• [Work task]:
Extract each line from the entries below that has the string "hôte" in it.

Rendered images with source text:
************

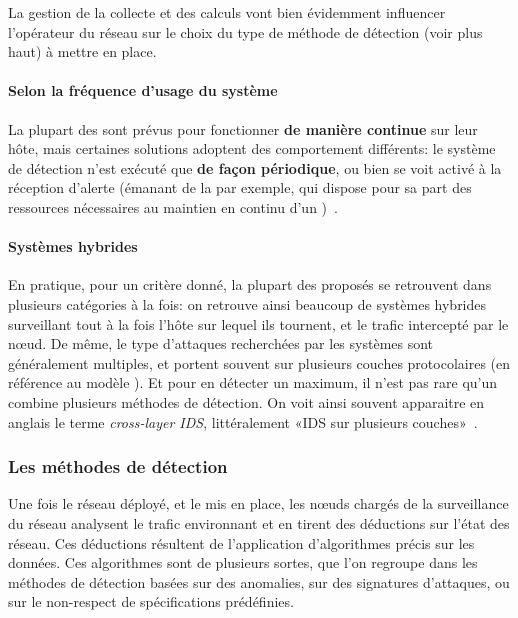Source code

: La gestion de la collecte et des calculs vont bien évidemment influencer l'opérateur du réseau sur le choix du type de méthode de détection (voir plus haut) à mettre en place.

        \paragraph{Selon la fréquence d'usage du système}
La plupart des \IDS sont prévus pour fonctionner \textbf{de manière continue} sur leur hôte, mais certaines solutions adoptent des comportement différents: le système de détection n'est exécuté que \textbf{de façon périodique}, ou bien se voit activé à la réception d'alerte (émanant de la \sdb par exemple, qui dispose pour sa part des ressources nécessaires au maintien en continu d'un \IDS)~\cite{BMS13}.

        \paragraph{Systèmes hybrides}
En pratique, pour un critère donné, la plupart des \IDS proposés se retrouvent dans plusieurs catégories à la fois: on retrouve ainsi beaucoup de systèmes hybrides surveillant tout à la fois l'hôte sur lequel ils tournent, et le trafic intercepté par le nœud.
De même, le type d'attaques recherchées par les systèmes sont généralement multiples, et portent souvent sur plusieurs couches protocolaires (en référence au modèle \tcpip).
Et pour en détecter un maximum, il n'est pas rare qu'un \IDS combine plusieurs méthodes de détection.
On voit ainsi souvent apparaitre en anglais le terme \textit{cross-layer IDS}, littéralement «IDS sur plusieurs couches»~\cite{BMS13}.

    \subsubsection{Les méthodes de détection}\label{ea:sss:detect}
Une fois le réseau déployé, et le \ids mis en place, les nœuds chargés de la surveillance du réseau analysent le trafic environnant et en tirent des déductions sur l'état des réseau.
Ces déductions résultent de l'application d'algorithmes précis sur les données.
Ces algorithmes sont de plusieurs sortes, que l'on regroupe dans les méthodes de détection basées sur des anomalies, sur des signatures d'attaques, ou sur le non-respect de spécifications prédéfinies.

************

• [Result]:
La plupart des \IDS sont prévus pour fonctionner \textbf{de manière continue} sur leur hôte, mais certaines solutions adoptent des comportement différents: le système de détection n'est exécuté que \textbf{de façon périodique}, ou bien se voit activé à la réception d'alerte (émanant de la \sdb par exemple, qui dispose pour sa part des ressources nécessaires au maintien en continu d'un \IDS)~\cite{BMS13}.
En pratique, pour un critère donné, la plupart des \IDS proposés se retrouvent dans plusieurs catégories à la fois: on retrouve ainsi beaucoup de systèmes hybrides surveillant tout à la fois l'hôte sur lequel ils tournent, et le trafic intercepté par le nœud.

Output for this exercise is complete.